- _TASK DATA_
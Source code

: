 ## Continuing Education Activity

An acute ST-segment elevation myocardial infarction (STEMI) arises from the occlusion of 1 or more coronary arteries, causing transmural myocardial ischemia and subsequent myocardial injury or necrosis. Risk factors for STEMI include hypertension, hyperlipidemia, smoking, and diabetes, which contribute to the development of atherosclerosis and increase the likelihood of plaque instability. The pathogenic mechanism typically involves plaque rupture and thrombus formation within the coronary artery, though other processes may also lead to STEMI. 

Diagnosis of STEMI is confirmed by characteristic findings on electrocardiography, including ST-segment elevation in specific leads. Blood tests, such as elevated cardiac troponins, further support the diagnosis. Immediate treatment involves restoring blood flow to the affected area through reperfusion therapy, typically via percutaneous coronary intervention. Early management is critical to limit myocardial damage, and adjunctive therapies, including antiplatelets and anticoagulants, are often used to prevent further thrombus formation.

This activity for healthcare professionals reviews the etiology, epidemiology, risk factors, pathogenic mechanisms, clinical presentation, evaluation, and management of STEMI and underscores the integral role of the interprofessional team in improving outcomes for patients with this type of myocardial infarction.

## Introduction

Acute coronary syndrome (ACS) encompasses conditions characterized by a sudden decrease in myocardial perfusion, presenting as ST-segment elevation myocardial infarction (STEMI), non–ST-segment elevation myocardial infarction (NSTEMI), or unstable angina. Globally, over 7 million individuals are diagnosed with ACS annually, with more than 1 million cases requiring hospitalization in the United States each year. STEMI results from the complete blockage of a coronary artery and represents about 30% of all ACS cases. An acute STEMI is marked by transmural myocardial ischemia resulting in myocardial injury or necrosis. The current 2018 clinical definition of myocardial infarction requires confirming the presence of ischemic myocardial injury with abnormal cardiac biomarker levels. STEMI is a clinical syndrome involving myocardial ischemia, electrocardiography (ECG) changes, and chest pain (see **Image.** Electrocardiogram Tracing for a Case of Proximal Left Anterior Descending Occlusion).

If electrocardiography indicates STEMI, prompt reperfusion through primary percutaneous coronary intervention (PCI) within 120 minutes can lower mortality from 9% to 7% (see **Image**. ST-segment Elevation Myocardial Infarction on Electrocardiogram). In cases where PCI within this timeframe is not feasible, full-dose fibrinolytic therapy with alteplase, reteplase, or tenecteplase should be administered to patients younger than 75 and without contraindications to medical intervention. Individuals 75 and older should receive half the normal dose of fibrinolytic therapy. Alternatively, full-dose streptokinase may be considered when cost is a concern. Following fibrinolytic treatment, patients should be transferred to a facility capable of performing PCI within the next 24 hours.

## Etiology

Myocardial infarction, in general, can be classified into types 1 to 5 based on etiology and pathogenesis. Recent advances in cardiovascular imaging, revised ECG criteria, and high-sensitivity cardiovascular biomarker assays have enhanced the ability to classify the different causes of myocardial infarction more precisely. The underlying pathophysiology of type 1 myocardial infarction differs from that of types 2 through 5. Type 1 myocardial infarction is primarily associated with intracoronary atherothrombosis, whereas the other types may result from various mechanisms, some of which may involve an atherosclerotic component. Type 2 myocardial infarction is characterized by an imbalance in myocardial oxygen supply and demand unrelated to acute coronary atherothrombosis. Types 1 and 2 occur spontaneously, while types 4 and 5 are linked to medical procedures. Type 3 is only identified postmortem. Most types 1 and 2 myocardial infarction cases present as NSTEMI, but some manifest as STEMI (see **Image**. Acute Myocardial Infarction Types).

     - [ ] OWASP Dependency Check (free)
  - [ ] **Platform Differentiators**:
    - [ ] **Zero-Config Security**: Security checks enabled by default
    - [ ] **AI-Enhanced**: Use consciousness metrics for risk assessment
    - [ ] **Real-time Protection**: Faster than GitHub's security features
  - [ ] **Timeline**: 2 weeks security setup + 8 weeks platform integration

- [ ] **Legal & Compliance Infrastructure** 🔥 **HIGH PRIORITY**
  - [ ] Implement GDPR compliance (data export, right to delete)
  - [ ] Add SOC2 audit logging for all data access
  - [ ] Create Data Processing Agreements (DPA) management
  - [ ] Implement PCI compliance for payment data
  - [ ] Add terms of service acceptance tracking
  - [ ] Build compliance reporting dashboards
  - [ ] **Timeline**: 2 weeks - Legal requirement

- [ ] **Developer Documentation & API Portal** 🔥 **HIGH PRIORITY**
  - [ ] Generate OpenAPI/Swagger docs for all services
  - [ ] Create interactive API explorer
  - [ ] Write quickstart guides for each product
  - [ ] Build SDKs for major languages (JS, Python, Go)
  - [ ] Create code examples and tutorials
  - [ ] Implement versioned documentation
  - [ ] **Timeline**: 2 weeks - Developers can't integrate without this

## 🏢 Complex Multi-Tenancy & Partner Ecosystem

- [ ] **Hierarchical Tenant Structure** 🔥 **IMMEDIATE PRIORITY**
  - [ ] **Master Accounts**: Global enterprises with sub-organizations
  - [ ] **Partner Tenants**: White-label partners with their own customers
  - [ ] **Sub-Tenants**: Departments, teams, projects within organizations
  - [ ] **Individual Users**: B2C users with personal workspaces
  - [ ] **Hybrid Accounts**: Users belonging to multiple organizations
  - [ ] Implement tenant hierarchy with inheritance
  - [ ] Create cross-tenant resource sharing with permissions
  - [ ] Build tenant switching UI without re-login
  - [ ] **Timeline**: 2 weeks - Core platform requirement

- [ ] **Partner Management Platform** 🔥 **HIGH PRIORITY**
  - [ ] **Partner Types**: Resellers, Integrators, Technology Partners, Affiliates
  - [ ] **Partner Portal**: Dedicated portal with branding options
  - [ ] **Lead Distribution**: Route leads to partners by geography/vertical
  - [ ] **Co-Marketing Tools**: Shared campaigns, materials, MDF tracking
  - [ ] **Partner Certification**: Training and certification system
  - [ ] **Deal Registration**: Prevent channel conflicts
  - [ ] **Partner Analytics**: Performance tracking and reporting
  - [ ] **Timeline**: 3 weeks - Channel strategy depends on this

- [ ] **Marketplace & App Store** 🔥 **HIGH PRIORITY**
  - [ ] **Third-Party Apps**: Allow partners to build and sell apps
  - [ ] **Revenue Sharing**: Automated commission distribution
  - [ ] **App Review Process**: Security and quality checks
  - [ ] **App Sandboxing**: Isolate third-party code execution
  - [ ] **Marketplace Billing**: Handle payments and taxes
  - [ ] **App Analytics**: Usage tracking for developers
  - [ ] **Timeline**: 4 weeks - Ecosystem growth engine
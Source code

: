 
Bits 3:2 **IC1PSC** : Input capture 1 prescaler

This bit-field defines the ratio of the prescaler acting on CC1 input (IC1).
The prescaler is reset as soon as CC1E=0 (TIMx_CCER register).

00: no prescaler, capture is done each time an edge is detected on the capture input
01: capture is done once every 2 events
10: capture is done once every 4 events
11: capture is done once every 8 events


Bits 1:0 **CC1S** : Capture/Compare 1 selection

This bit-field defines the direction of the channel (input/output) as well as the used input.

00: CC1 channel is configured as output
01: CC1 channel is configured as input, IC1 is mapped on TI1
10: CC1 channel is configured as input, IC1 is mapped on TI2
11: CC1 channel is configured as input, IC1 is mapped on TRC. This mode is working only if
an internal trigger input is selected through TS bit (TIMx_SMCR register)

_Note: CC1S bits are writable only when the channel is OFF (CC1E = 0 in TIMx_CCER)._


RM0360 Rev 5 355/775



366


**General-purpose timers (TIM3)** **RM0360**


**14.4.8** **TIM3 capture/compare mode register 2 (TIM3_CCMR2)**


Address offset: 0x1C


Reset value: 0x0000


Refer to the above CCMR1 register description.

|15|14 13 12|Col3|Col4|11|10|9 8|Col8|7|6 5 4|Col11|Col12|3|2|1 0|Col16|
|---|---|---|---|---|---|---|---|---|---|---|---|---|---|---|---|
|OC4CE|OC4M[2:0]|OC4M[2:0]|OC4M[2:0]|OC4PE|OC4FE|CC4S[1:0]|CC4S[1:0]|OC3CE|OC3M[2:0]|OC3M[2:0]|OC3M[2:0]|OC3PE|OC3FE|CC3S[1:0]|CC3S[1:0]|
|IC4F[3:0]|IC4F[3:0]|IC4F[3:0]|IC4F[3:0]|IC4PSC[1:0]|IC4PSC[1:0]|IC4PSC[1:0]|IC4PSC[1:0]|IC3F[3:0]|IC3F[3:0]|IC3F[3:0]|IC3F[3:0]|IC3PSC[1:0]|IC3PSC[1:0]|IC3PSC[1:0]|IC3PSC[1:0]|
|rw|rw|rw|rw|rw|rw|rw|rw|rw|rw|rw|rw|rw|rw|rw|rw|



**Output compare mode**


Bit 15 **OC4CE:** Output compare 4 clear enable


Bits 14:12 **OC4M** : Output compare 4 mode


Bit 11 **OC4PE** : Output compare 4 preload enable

- _THE TASK_
Please list every line of the records that contains "tracking".

- _REPLY TO THE EXERCISE_
  - [ ] Add terms of service acceptance tracking
  - [ ] **Co-Marketing Tools**: Shared campaigns, materials, MDF tracking
  - [ ] **Partner Analytics**: Performance tracking and reporting
  - [ ] **App Analytics**: Usage tracking for developers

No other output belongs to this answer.